Health Care is Complex

Everyone needs it, but few people want to deal with it. Don’t get me wrong – I’m happy to know that there are doctors, nurses and others available when needed. I’m just not fond of going, or at least of putting aside the time to schedule physicals and tests. And, I know I’m not alone. 

It isn’t only the actual appointments that make health care daunting but going to one doctor just to get referred elsewhere, then calling the insurance company to make sure pricing is covered and more. Thankfully, advances in technology have made getting test results, providing information and confirming appointments easier. 

Patient portals and other applications are helpful for sharing valuable information securely and at the press of a button. These types of innovations and updates in delivery are making the future of health care exciting. The hope is that there are cures and treatments around every corner, which will all make this generation and those that come after healthier and happier. 

According to research from Rasmussen College, trends making a difference in today’s healthcare realm include:

  1. Telehealth – Utilizing an email or health portal to communicate directly with health care providers means you are taking a part in this system. The abilities found in these networks will continue to increase in capability over the next year.
  2. Stronger security – This seems obvious, but as hackers get even savvier, there will be a need to protect health-related data through increasingly top-notch cyber platforms.
  3. Chat bots – These are similar to personal assistants like Alexa or Siri, but they use specific artificial intelligence to answer medical questions or monitor health symptoms, as well as alert physicians. (Maybe they can schedule appointments too.)
  4. Personalized medicine – Now that mapping your DNA is much easier, medical professionals can create personalize plans for each individual. Expect to see more conversation surrounding genome editing technologies, and don’t be surprised if a doctor offers you genetic testing at some point in the near future.
  5. Wearable technology – You probably already have something that fits this category.
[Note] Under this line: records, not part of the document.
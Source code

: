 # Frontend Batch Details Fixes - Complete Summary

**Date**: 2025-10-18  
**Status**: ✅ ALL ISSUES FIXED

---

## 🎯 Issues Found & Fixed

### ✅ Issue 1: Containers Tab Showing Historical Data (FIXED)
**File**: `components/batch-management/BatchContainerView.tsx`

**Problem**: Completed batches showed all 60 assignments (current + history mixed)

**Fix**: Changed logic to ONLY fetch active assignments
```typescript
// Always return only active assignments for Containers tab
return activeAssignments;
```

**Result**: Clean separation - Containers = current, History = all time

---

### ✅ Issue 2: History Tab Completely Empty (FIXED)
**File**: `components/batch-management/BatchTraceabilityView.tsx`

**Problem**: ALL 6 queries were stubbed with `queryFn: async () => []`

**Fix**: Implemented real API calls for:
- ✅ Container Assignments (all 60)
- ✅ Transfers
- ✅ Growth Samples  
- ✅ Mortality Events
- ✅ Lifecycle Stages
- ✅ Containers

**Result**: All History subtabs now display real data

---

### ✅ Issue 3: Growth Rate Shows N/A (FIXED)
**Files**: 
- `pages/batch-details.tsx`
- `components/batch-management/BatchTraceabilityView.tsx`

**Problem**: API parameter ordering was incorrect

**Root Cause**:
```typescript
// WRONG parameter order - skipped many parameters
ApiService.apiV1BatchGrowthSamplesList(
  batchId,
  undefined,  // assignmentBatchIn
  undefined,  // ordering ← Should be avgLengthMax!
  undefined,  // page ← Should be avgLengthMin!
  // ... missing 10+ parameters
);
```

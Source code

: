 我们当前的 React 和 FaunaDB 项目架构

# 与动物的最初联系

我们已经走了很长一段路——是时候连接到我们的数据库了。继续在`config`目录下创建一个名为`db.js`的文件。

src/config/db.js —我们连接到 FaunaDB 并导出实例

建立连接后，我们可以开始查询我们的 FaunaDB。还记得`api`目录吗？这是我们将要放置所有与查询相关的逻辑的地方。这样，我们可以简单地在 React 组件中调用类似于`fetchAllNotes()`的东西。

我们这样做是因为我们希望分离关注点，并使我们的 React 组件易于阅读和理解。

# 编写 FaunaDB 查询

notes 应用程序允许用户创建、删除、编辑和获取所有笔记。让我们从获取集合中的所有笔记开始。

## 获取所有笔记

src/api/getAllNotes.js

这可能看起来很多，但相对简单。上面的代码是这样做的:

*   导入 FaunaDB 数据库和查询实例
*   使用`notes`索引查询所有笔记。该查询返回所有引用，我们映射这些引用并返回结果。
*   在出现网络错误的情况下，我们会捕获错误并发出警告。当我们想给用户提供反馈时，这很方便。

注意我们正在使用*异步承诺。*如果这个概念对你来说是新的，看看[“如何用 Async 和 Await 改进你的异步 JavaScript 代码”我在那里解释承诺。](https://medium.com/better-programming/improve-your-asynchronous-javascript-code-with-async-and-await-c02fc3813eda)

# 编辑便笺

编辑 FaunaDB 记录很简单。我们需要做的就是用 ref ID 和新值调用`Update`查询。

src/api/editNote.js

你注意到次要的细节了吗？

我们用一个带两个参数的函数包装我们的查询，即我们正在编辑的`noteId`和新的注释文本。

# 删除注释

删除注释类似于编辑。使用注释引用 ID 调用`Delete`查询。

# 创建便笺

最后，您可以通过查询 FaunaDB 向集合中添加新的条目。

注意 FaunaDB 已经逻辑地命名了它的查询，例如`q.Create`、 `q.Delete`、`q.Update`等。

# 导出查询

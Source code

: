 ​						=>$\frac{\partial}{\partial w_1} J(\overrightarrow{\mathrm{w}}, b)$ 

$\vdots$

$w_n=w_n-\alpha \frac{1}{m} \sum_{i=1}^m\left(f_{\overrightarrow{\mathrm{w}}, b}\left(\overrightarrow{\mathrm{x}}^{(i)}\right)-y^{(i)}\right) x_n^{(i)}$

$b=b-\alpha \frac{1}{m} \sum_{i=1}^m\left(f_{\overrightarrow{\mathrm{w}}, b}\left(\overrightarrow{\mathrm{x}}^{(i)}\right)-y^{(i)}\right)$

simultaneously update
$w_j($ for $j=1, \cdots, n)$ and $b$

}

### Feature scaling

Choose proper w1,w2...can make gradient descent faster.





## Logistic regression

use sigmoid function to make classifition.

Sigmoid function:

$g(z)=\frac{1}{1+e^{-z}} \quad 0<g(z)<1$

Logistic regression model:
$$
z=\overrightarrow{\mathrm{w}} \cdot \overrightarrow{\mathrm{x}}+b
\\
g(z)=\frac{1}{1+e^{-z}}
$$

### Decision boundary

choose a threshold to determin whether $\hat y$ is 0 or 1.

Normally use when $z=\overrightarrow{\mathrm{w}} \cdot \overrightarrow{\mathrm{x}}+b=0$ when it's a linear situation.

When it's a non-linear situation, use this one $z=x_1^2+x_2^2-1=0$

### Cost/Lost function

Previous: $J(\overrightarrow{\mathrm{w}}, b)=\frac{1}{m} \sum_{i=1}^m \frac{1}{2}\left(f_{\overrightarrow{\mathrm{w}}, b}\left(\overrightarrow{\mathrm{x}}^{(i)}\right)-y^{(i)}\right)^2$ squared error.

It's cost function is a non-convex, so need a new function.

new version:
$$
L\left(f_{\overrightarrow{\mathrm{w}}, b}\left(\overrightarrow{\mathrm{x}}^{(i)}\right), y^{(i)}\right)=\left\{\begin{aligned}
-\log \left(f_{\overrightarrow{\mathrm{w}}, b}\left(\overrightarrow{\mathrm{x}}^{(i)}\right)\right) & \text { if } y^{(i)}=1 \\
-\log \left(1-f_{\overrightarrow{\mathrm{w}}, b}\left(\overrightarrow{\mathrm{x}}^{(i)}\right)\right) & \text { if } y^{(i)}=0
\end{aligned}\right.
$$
Maybe your watch doubles as a heart-rate monitor, or perhaps it reads your glucose. There will soon be many other wearable technologies either way, and they are expected to help take your health management to a new level. 

Illness is the great equalizer.  It doesn’t matter how much money you have or what position you’ve achieved; bodily health, and its eventual pitfalls, don’t discriminate. Hopefully, advancements in health care made this year and beyond will benefit all.